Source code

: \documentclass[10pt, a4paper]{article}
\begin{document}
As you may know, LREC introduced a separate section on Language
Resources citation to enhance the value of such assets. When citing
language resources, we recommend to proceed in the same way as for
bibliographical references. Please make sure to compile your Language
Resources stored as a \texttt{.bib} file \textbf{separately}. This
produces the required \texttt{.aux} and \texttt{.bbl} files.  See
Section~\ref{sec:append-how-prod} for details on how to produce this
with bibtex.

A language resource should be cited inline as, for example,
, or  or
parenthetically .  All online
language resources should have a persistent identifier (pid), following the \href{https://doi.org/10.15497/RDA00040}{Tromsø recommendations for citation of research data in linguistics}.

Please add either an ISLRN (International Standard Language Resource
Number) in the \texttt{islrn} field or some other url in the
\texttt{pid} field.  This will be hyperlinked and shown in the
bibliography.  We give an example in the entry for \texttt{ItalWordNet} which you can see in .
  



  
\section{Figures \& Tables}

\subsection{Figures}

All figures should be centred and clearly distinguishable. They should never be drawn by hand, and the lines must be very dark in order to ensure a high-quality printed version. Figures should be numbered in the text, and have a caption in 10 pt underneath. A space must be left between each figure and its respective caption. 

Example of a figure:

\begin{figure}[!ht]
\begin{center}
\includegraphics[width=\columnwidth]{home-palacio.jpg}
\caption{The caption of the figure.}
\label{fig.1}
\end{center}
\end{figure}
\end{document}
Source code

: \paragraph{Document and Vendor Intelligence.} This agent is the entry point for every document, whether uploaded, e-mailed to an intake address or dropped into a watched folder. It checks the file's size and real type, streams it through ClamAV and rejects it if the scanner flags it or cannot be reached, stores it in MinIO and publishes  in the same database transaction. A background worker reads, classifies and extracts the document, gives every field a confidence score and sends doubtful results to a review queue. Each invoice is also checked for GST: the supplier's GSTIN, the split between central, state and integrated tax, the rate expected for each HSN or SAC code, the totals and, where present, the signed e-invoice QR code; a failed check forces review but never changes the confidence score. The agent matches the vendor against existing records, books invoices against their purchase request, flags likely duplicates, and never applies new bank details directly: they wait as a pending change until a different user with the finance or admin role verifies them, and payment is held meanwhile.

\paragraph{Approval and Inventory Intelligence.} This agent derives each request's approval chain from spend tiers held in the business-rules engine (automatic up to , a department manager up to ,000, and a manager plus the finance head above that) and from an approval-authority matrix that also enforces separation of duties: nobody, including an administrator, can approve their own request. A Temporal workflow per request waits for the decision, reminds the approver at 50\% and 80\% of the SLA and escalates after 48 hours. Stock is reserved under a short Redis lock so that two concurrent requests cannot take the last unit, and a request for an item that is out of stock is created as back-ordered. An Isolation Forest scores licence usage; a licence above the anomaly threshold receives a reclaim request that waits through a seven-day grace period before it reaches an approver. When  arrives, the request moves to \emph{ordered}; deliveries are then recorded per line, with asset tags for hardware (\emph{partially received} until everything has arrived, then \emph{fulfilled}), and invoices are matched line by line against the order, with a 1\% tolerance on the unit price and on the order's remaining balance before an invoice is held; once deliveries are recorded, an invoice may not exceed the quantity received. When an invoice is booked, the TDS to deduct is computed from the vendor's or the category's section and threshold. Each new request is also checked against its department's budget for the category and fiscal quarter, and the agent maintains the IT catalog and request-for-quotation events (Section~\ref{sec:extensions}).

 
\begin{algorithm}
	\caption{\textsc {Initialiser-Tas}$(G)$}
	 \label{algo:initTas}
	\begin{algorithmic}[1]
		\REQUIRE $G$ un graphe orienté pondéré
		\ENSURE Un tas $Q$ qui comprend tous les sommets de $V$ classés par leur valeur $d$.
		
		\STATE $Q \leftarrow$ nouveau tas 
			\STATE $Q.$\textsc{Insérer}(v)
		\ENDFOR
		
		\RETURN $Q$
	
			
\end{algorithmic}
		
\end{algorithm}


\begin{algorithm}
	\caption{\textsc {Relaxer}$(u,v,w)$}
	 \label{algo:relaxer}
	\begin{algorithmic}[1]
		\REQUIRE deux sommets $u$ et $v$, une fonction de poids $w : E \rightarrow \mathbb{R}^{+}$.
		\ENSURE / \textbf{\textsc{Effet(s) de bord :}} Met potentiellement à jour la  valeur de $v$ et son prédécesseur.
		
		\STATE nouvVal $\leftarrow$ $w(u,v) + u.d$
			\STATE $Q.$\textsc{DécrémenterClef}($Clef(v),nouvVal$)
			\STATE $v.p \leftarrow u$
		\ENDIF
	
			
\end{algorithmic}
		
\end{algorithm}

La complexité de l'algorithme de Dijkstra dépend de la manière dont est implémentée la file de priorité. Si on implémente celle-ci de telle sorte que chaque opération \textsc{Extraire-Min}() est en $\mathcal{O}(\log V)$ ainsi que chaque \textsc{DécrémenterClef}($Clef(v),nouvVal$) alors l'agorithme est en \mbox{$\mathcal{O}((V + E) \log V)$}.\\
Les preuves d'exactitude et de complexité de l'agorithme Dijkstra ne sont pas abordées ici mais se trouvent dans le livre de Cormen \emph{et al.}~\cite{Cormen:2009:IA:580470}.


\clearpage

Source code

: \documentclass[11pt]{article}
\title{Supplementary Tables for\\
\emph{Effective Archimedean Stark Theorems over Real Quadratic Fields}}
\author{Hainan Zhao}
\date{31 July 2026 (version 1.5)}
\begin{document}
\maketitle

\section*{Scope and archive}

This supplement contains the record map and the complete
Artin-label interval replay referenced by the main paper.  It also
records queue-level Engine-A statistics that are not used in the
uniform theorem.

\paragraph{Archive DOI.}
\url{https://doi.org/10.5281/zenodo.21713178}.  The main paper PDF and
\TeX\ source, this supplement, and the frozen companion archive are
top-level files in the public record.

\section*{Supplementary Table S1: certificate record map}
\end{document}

☆ ☆ ☆ ☆ ☆

**Assignment**
Output the records once more, exactly as they stand.

**Answer for the task**
Source code

: \documentclass[10pt, a4paper]{article}
\begin{document}
As you may know, LREC introduced a separate section on Language
Resources citation to enhance the value of such assets. When citing
language resources, we recommend to proceed in the same way as for
bibliographical references. Please make sure to compile your Language
Resources stored as a \texttt{.bib} file \textbf{separately}. This
produces the required \texttt{.aux} and \texttt{.bbl} files.  See
Section~\ref{sec:append-how-prod} for details on how to produce this
with bibtex.

A language resource should be cited inline as, for example,
, or  or
parenthetically .  All online
language resources should have a persistent identifier (pid), following the \href{https://doi.org/10.15497/RDA00040}{Tromsø recommendations for citation of research data in linguistics}.

Please add either an ISLRN (International Standard Language Resource
Number) in the \texttt{islrn} field or some other url in the
\texttt{pid} field.  This will be hyperlinked and shown in the
bibliography.  We give an example in the entry for \texttt{ItalWordNet} which you can see in .
  



  
\section{Figures \& Tables}

\subsection{Figures}

All figures should be centred and clearly distinguishable. They should never be drawn by hand, and the lines must be very dark in order to ensure a high-quality printed version. Figures should be numbered in the text, and have a caption in 10 pt underneath. A space must be left between each figure and its respective caption. 

Example of a figure:

\begin{figure}[!ht]
\begin{center}
\includegraphics[width=\columnwidth]{home-palacio.jpg}
\caption{The caption of the figure.}
\label{fig.1}
\end{center}
\end{figure}
\end{document}
Source code

: \paragraph{Document and Vendor Intelligence.} This agent is the entry point for every document, whether uploaded, e-mailed to an intake address or dropped into a watched folder. It checks the file's size and real type, streams it through ClamAV and rejects it if the scanner flags it or cannot be reached, stores it in MinIO and publishes  in the same database transaction. A background worker reads, classifies and extracts the document, gives every field a confidence score and sends doubtful results to a review queue. Each invoice is also checked for GST: the supplier's GSTIN, the split between central, state and integrated tax, the rate expected for each HSN or SAC code, the totals and, where present, the signed e-invoice QR code; a failed check forces review but never changes the confidence score. The agent matches the vendor against existing records, books invoices against their purchase request, flags likely duplicates, and never applies new bank details directly: they wait as a pending change until a different user with the finance or admin role verifies them, and payment is held meanwhile.

\paragraph{Approval and Inventory Intelligence.} This agent derives each request's approval chain from spend tiers held in the business-rules engine (automatic up to , a department manager up to ,000, and a manager plus the finance head above that) and from an approval-authority matrix that also enforces separation of duties: nobody, including an administrator, can approve their own request. A Temporal workflow per request waits for the decision, reminds the approver at 50\% and 80\% of the SLA and escalates after 48 hours. Stock is reserved under a short Redis lock so that two concurrent requests cannot take the last unit, and a request for an item that is out of stock is created as back-ordered. An Isolation Forest scores licence usage; a licence above the anomaly threshold receives a reclaim request that waits through a seven-day grace period before it reaches an approver. When  arrives, the request moves to \emph{ordered}; deliveries are then recorded per line, with asset tags for hardware (\emph{partially received} until everything has arrived, then \emph{fulfilled}), and invoices are matched line by line against the order, with a 1\% tolerance on the unit price and on the order's remaining balance before an invoice is held; once deliveries are recorded, an invoice may not exceed the quantity received. When an invoice is booked, the TDS to deduct is computed from the vendor's or the category's section and threshold. Each new request is also checked against its department's budget for the category and fiscal quarter, and the agent maintains the IT catalog and request-for-quotation events (Section~\ref{sec:extensions}).

 
\begin{algorithm}
	\caption{\textsc {Initialiser-Tas}$(G)$}
	 \label{algo:initTas}
	\begin{algorithmic}[1]
		\REQUIRE $G$ un graphe orienté pondéré
		\ENSURE Un tas $Q$ qui comprend tous les sommets de $V$ classés par leur valeur $d$.
		
		\STATE $Q \leftarrow$ nouveau tas 
			\STATE $Q.$\textsc{Insérer}(v)
		\ENDFOR
		
		\RETURN $Q$
	
			
\end{algorithmic}
		
\end{algorithm}


\begin{algorithm}
	\caption{\textsc {Relaxer}$(u,v,w)$}
	 \label{algo:relaxer}
	\begin{algorithmic}[1]
		\REQUIRE deux sommets $u$ et $v$, une fonction de poids $w : E \rightarrow \mathbb{R}^{+}$.
		\ENSURE / \textbf{\textsc{Effet(s) de bord :}} Met potentiellement à jour la  valeur de $v$ et son prédécesseur.
		
		\STATE nouvVal $\leftarrow$ $w(u,v) + u.d$
			\STATE $Q.$\textsc{DécrémenterClef}($Clef(v),nouvVal$)
			\STATE $v.p \leftarrow u$
		\ENDIF
	
			
\end{algorithmic}
		
\end{algorithm}

La complexité de l'algorithme de Dijkstra dépend de la manière dont est implémentée la file de priorité. Si on implémente celle-ci de telle sorte que chaque opération \textsc{Extraire-Min}() est en $\mathcal{O}(\log V)$ ainsi que chaque \textsc{DécrémenterClef}($Clef(v),nouvVal$) alors l'agorithme est en \mbox{$\mathcal{O}((V + E) \log V)$}.\\
Les preuves d'exactitude et de complexité de l'agorithme Dijkstra ne sont pas abordées ici mais se trouvent dans le livre de Cormen \emph{et al.}~\cite{Cormen:2009:IA:580470}.


\clearpage

Source code

: \documentclass[11pt]{article}
\title{Supplementary Tables for\\
\emph{Effective Archimedean Stark Theorems over Real Quadratic Fields}}
\author{Hainan Zhao}
\date{31 July 2026 (version 1.5)}
\begin{document}
\maketitle

\section*{Scope and archive}

This supplement contains the record map and the complete
Artin-label interval replay referenced by the main paper.  It also
records queue-level Engine-A statistics that are not used in the
uniform theorem.

\paragraph{Archive DOI.}
\url{https://doi.org/10.5281/zenodo.21713178}.  The main paper PDF and
\TeX\ source, this supplement, and the frozen companion archive are
top-level files in the public record.

\section*{Supplementary Table S1: certificate record map}
\end{document}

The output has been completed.